Exit Sense’s Amor 107.5 is the first release in Astral Plane’s mixfile series. Positioned between album and mixtape, it cherrypicks pop moments from the last decade and a half (Rihanna’s “Diamonds,” Future’s “Turn on the Lights,” 50 Cent’s “In Da Club”) and smashes them against a series of all-in-the-red club production styles, in a manner akin to N.A.A.F.I’s Pirata compilations. The result is a squalling set of tracks, constantly teetering on the edge of collapse into pure noise, as if the ferocity of the production is rending the album’s fabric in real time.

This Total Freedom-esque collision of insides (chart music) and outsides (underground styles) is a move that has become somewhat overused in the past few years, rubbing some of the shine off of a radical aesthetic. Amor 107.5’s first few tracks suffer from this overfamiliarity, repeating a series of sonic signifiers (metal-on-metal, whirrs, flailing kicks) one would expect to find in releases by Angel-Ho, M.E.S.H., or Kamixlo, and pairing them with a pop or hip-hop vocal. There are divergences from this sound, such as “Thrown in the Pit’s” explosive burst of screamo jungle, but this listener soon became restless, ready for something different.

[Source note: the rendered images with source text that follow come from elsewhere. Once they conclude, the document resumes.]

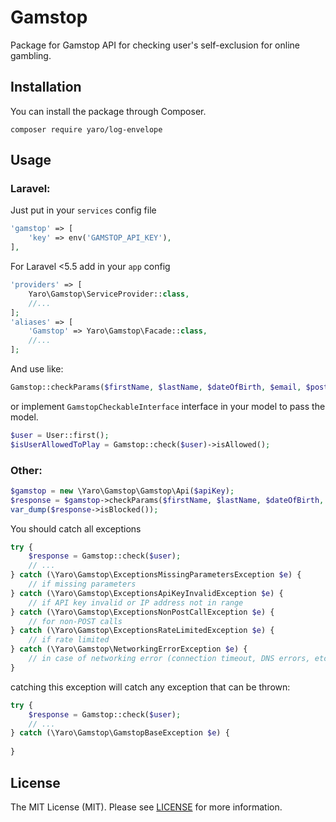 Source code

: # Gamstop
Package for Gamstop API for checking user's self-exclusion for online gambling.

## Installation
You can install the package through Composer.
```
composer require yaro/log-envelope
```

## Usage
### Laravel:
Just put in your `services` config file 
```php
'gamstop' => [
    'key' => env('GAMSTOP_API_KEY'),
],
```
For Laravel <5.5 add in your `app` config
```php
'providers' => [
    Yaro\Gamstop\ServiceProvider::class,
    //...
];
'aliases' => [
    'Gamstop' => Yaro\Gamstop\Facade::class,
    //...
];
```


And use like:
```php
Gamstop::checkParams($firstName, $lastName, $dateOfBirth, $email, $postcode, $xTraceId);
```
or implement ```GamstopCheckableInterface``` interface in your model to pass the model.
```php
$user = User::first();
$isUserAllowedToPlay = Gamstop::check($user)->isAllowed();
```

### Other:
```php
$gamstop = new \Yaro\Gamstop\Gamstop\Api($apiKey);
$response = $gamstop->checkParams($firstName, $lastName, $dateOfBirth, $email, $postcode, $xTraceId);
var_dump($response->isBlocked());
```

You should catch all exceptions
```php
try {
    $response = Gamstop::check($user);
    // ...
} catch (\Yaro\Gamstop\ExceptionsMissingParametersException $e) {
    // if missing parameters
} catch (\Yaro\Gamstop\ExceptionsApiKeyInvalidException $e) {
    // if API key invalid or IP address not in range
} catch (\Yaro\Gamstop\ExceptionsNonPostCallException $e) {
    // for non-POST calls
} catch (\Yaro\Gamstop\ExceptionsRateLimitedException $e) {
    // if rate limited
} catch (\Yaro\Gamstop\NetworkingErrorException $e) {
    // in case of networking error (connection timeout, DNS errors, etc.)
}
```
catching this exception will catch any exception that can be thrown:
```php
try {
    $response = Gamstop::check($user);
    // ...
} catch (\Yaro\Gamstop\GamstopBaseException $e) {
  
}
```

## License
The MIT License (MIT). Please see [LICENSE](https://github.com/Cherry-Pie/Gamstop/blob/master/LICENSE) for more information.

It is to Exit Sense’s credit then that these functionally abrasive dance tracks slowly dissipate over the course of the album, revealing a more considered, atmospheric music. The clattering ambience and recycled sonic tropes of the first five tracks are redeployed, intertwined with baroque strings, flutes, and pianos, lending the album a languid, painterly feeling. As sounds, samples, and phrases reappear, the album takes on a porous, perforated quality, as if aspects of the tracks have been dissolved and transferred to another moment in which they may coagulate anew. So the free-jazz flute of first track “Daemons in the Sky” becomes the blue, tonal flute of “Yo duermo poderosamente.”

This process of dissolution and reassembly is characteristic of the political and aesthetic concerns of the reticular club music in which Exit Sense situates himself: (dis)connection, transcendence, the revelation and transformation of that which has been hidden. By conflating atonality, dissonance, and melody, Amor 107.5 generates moments of paranoia, beauty, melancholy, and pain, charting the emotional and affective topographies of minoritarian becoming.

These are carefully composed tracks, clattering beats braided through classical instrumentation, vocals astride; a twisted harmony of kicks, strings, and verses. Lines of flight are drawn to the ornamented club music of Elysia Crampton’s American Drift and Chino Amobi’s Anya’s Garden, strings swelling and screeching. We move through themes, a shivering, percussive atonality driving the tracks, creating sonic beds for vocals to emerge and shatter. And then we’re left behind, bearing witness to this brooding take on club music, Future ringing in our ears.